__Assigned task__: Print out the data below in full, exactly as written.

━━━━━ Data excerpts

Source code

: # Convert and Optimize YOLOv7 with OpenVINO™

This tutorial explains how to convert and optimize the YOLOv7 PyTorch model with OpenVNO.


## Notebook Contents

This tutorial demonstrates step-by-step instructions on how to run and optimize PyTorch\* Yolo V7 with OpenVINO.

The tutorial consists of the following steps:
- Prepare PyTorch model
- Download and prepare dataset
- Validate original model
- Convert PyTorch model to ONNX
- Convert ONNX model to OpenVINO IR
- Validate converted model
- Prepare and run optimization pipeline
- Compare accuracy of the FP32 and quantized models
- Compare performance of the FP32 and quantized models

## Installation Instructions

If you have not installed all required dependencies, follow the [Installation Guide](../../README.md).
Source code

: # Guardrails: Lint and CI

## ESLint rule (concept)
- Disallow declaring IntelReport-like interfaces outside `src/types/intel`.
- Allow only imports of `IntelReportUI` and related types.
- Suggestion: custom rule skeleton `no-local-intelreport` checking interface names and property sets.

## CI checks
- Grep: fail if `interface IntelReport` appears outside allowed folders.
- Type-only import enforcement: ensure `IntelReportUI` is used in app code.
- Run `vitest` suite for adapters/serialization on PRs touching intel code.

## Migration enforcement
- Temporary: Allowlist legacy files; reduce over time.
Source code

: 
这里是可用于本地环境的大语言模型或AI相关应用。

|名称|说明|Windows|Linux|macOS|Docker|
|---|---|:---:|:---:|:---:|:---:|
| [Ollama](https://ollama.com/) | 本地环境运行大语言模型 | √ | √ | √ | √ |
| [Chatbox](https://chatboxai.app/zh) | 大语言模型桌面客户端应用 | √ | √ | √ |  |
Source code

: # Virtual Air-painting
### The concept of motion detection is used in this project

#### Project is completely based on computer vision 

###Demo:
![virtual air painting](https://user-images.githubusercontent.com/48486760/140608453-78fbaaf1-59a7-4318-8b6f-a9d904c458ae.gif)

━━━━━━━━━━

__Result below__:
Source code

: # Convert and Optimize YOLOv7 with OpenVINO™

This tutorial explains how to convert and optimize the YOLOv7 PyTorch model with OpenVNO.


## Notebook Contents

This tutorial demonstrates step-by-step instructions on how to run and optimize PyTorch\* Yolo V7 with OpenVINO.

The tutorial consists of the following steps:
- Prepare PyTorch model
- Download and prepare dataset
- Validate original model
- Convert PyTorch model to ONNX
- Convert ONNX model to OpenVINO IR
- Validate converted model
- Prepare and run optimization pipeline
- Compare accuracy of the FP32 and quantized models
- Compare performance of the FP32 and quantized models

## Installation Instructions

If you have not installed all required dependencies, follow the [Installation Guide](../../README.md).
Source code

: # Guardrails: Lint and CI

## ESLint rule (concept)
- Disallow declaring IntelReport-like interfaces outside `src/types/intel`.
- Allow only imports of `IntelReportUI` and related types.
- Suggestion: custom rule skeleton `no-local-intelreport` checking interface names and property sets.

## CI checks
- Grep: fail if `interface IntelReport` appears outside allowed folders.
- Type-only import enforcement: ensure `IntelReportUI` is used in app code.
- Run `vitest` suite for adapters/serialization on PRs touching intel code.

## Migration enforcement
- Temporary: Allowlist legacy files; reduce over time.
Source code

: 
这里是可用于本地环境的大语言模型或AI相关应用。

|名称|说明|Windows|Linux|macOS|Docker|
|---|---|:---:|:---:|:---:|:---:|
| [Ollama](https://ollama.com/) | 本地环境运行大语言模型 | √ | √ | √ | √ |
| [Chatbox](https://chatboxai.app/zh) | 大语言模型桌面客户端应用 | √ | √ | √ |  |
Source code

: # Virtual Air-painting
### The concept of motion detection is used in this project

#### Project is completely based on computer vision 

###Demo:
![virtual air painting](https://user-images.githubusercontent.com/48486760/140608453-78fbaaf1-59a7-4318-8b6f-a9d904c458ae.gif)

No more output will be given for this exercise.